Free admission (all visitors, all hours)
This exhibition presents works from Uklański’s new series of large-scale paintings inspired by the complex Orientalist heritage of Poland, his country of origin. Uklański’s lushly rendered re-interpretations of historical portraits find the Warsaw-born, New York-based artist expanding his longstanding engagement with questions of nationalist ideologies, representations of masculinity, and personal identity while redressing contemporary suppression of Eastern Europe’s deep and felicitous connections to the Middle East. Sifting through centuries of obscure art historical source imagery, Uklański has updated antique depictions of white European subjects robed in the clothing of the Orient—turbans, richly patterned fabrics, ornate Eastern jewelry, and more—to suggest the sitters’ desire to merge the allure of otherness with their existing identities.
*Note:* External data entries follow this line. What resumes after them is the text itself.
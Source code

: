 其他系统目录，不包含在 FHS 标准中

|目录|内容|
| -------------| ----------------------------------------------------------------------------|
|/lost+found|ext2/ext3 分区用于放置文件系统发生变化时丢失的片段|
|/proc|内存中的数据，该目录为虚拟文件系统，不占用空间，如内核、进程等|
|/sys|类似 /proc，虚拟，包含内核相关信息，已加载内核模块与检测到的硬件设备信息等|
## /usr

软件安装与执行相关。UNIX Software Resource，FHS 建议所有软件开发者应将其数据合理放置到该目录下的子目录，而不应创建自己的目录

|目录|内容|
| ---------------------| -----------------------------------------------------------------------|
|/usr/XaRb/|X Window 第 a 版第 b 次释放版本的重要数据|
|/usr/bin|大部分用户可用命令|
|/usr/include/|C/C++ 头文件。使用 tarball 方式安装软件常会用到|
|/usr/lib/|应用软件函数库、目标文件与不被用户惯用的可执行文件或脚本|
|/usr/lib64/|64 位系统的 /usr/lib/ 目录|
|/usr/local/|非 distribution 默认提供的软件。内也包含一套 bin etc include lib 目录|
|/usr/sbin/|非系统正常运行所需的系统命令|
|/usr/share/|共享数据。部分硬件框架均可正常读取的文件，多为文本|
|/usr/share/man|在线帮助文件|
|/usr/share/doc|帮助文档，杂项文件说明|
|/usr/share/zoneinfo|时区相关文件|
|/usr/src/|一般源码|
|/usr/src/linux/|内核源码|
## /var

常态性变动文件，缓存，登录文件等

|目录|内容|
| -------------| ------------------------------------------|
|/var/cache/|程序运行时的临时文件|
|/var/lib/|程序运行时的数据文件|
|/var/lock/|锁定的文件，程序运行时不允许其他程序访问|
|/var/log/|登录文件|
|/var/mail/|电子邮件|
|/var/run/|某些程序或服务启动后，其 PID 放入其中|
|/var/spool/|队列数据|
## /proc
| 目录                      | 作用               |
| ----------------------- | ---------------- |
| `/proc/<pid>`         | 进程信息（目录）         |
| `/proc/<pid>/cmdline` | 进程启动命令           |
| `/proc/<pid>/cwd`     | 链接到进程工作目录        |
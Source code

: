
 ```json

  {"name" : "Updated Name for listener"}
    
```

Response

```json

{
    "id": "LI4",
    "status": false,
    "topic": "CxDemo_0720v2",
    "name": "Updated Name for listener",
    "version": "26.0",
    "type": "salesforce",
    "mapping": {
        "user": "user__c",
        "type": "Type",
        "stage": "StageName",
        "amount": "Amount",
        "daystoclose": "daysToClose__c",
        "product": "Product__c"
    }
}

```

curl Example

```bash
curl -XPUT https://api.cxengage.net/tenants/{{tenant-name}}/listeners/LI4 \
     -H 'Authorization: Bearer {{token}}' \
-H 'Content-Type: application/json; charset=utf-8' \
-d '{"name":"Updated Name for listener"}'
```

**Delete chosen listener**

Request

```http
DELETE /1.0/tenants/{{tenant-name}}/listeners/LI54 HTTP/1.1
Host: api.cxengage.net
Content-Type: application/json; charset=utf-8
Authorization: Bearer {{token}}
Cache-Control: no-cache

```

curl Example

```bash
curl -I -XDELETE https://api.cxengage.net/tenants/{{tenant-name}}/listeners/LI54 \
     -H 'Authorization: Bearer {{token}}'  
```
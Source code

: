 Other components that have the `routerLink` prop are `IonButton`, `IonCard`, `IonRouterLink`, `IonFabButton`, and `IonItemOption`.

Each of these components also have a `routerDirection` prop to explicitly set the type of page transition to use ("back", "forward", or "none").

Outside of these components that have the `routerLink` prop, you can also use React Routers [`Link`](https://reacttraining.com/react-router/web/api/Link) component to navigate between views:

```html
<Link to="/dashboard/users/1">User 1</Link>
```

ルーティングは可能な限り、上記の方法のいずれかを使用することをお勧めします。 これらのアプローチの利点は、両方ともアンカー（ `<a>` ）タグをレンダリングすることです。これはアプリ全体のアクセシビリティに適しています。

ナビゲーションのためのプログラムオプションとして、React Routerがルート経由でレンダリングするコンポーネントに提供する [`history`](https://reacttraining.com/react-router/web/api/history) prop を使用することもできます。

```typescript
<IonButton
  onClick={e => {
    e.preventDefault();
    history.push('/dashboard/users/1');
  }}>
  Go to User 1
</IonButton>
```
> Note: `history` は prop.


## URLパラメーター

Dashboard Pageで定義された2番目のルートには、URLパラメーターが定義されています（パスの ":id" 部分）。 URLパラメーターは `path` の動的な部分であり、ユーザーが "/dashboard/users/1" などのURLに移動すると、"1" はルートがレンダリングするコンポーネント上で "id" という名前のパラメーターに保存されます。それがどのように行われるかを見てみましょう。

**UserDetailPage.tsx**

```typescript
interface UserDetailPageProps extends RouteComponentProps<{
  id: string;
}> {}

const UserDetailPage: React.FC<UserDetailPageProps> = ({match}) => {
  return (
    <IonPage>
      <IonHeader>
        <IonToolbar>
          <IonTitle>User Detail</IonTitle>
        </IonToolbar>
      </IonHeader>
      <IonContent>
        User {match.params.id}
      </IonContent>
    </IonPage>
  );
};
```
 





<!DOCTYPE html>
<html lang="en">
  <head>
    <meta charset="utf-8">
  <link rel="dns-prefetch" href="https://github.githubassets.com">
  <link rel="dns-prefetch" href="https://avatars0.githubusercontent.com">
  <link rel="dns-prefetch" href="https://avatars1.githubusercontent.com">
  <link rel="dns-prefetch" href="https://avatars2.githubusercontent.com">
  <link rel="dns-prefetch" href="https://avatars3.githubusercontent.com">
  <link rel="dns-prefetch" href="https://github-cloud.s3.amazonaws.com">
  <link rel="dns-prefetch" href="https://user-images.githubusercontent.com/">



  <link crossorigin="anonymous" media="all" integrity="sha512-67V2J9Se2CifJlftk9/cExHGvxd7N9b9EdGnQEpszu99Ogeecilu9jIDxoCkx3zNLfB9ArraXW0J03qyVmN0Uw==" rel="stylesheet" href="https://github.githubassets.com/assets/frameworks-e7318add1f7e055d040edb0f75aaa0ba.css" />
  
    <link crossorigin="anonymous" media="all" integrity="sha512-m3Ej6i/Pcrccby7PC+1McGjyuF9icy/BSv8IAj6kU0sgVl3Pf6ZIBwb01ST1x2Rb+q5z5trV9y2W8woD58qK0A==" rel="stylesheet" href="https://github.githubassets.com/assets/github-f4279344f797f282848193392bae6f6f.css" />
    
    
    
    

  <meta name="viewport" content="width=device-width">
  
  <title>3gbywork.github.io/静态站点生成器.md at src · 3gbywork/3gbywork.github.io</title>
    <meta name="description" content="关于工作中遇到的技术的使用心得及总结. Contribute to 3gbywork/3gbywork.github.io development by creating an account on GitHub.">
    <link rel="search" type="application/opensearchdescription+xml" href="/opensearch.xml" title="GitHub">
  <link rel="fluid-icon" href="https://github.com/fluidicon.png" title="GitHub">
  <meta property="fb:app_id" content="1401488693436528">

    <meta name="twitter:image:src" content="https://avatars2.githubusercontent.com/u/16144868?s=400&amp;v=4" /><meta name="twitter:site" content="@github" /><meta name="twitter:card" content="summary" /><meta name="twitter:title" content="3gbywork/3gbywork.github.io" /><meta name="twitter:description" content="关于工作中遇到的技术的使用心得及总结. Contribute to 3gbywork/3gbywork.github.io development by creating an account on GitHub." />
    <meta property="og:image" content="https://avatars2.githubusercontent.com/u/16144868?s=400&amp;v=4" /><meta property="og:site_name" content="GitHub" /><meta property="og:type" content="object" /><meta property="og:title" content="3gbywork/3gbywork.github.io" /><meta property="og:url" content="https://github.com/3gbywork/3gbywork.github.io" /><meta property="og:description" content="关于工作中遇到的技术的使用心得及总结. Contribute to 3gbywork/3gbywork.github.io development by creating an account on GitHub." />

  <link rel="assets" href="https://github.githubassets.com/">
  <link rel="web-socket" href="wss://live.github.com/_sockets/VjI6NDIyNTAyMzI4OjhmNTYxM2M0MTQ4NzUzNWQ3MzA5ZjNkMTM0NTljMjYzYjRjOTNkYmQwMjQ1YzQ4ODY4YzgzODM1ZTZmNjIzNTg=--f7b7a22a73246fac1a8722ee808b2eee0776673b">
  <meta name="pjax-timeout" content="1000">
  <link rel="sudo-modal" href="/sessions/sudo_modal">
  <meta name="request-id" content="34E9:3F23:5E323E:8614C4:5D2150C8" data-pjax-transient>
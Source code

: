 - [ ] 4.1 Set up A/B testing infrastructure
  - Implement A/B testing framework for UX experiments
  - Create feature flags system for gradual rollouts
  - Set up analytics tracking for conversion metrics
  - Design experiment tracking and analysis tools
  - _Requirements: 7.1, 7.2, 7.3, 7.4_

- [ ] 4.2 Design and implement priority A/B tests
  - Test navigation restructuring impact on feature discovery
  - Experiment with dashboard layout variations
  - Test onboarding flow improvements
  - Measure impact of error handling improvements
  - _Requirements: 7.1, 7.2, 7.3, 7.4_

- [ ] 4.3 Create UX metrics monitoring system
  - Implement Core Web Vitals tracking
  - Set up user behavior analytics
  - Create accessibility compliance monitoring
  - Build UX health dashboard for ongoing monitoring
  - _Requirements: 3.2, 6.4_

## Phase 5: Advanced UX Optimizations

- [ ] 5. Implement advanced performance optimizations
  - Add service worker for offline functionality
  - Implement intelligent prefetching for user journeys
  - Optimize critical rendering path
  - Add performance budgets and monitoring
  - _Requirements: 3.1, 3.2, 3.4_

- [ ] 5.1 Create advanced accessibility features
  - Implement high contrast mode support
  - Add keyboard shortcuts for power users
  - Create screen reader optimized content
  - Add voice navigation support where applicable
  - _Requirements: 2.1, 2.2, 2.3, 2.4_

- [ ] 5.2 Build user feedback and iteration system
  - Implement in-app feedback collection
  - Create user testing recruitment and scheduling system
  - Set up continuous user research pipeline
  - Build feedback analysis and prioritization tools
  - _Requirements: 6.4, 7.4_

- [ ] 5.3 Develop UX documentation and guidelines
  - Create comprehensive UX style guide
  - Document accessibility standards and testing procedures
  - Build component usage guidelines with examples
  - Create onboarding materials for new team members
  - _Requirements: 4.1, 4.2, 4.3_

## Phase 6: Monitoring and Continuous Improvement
Executed in ink and acrylic on deeply colored velvet, burlap, or canvas, the Ottomania paintings recuperate a complex, centuries-old cultural cross-pollination between East and West to contradict both the extreme Islamophobia of today’s Western political culture, and the academic community’s categorizations of Orientalism as unilaterally essentialist. Uklański’s new canvases celebrate Europe’s undeniable romance with the Islamic cultures of Turkey, Persia, and North Africa, while inviting viewers to question their coded content.